Q+A Session: Al Gore + panel take in questions from Climate Reality leaders

1) What are three strategies to fighting climate change?

  • The IPCC Report states that we have twelve years to mitigate climate change. According to climate scientist Dr. Kim Cobb, “We don’t even have twelve years.”

  • 3 strategies to fighting climate change:

a) Accelerate the decarbonization of the economy with an emphasis on electricity generation and transportation- employ a high percentage of renewables + electric vehicles. Establish a price on carbon.

b) Create a change in land use focused on agriculture and forestry. CO2 sequestered in topsoil is due to the large use of synthetic nitrogen fertilizer.

“Stop using fertilizer as a steroid.”

c) Revitalize democracy so that the priorities of people are first.

2) What is the environmental impact of renewable energy technologies- is there a trade off to using nuclear energy?

  • One complaint about wind turbines is the death of birds. However, when you look at the numbers, bird deaths are not that huge.

  • Some metals (mercury) used in renewable energy technologies are used in conventional internal combustion engines.

  • Nuclear energy- Nuclear power plants do cost a lot of $$$, and no one seems to know about it.

3) What individual behaviors will make the most impact?

  • Do whatever makes you feel empowered- whether it is individually or collectively.

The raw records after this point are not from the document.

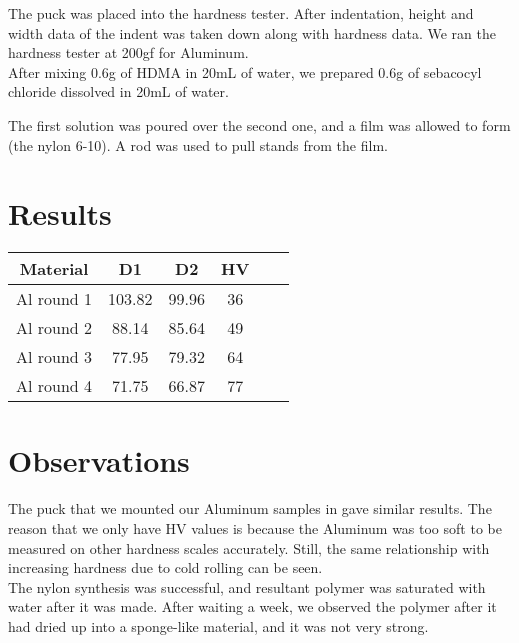 \documentclass{article}
\begin{document}
The puck was placed into the hardness tester. After indentation, height and width data of the indent was taken down along with hardness data. We ran the hardness tester at 200gf for Aluminum.\\

After mixing 0.6g of HDMA in 20mL of water, we prepared 0.6g of sebacocyl chloride dissolved in 20mL of water.

The first solution was poured over the second one, and a film was allowed to form (the nylon 6-10). A rod was used to pull stands from the film.
\section{Results}

\begin{table}[h]
\centering
\begin{tabular}{|| c | c | c | c | c | c ||}
\hline
Material & D1 & D2 & HV\\
\hline
\hline
Al round 1 & 103.82 & 99.96 & 36\\
\hline
Al round 2 & 88.14 & 85.64 & 49\\
\hline
Al round 3 & 77.95 & 79.32 & 64\\
\hline
Al round 4 & 71.75 & 66.87 & 77\\
\hline
\end{tabular}
\end{table}

\section{Observations}

The puck that we mounted our Aluminum samples in gave similar results. The reason that we only have HV values is because the Aluminum was too soft to be measured on other hardness scales accurately. Still, the same relationship with increasing hardness due to cold rolling can be seen.\\

The nylon synthesis was successful, and resultant polymer was saturated with water after it was made. After waiting a week, we observed the polymer after it had dried up into a sponge-like material, and it was not very strong.
\end{document}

  • Reduce red meat, food + waste. Buying green/organic sends a message to manufacturers. We need to change our consumption patterns- 5 pounds of waste per person per day, in America!

4) How can we challenge elected officials to listen to people?

  • Policymakers can alert their constituents.

  • Get rid of voter suppression efforts.

  • Did you know? The average congress representative spends FOUR HOURS a day asking for MONEY from special interests + the wealthy!

5) Is there a maximum amount of CO2 that can be sequestered by the ocean?

The absorption of CO2 has caused ocean acidification. Extreme temperatures also threaten ocean. As the ocean gets warmer, it absorbs less CO2.

6) How can we help long term crisis while being sensitive to short term needs?

Emphasize the creation of jobs, put a tax on CO2, and reduce payroll taxes by same amount —> become revenue neutral.

7) What are some best practices for talking about climate change communities?

Know your audience and speak to them from their perspective. Recognize that you may be communicating science to non-scientists.

8) Discuss the role of scientists in the climate movement.

Climate scientists have not risen to the challenge of engaging beyond scenes from partisan attack, and need to evolve their roles to do such!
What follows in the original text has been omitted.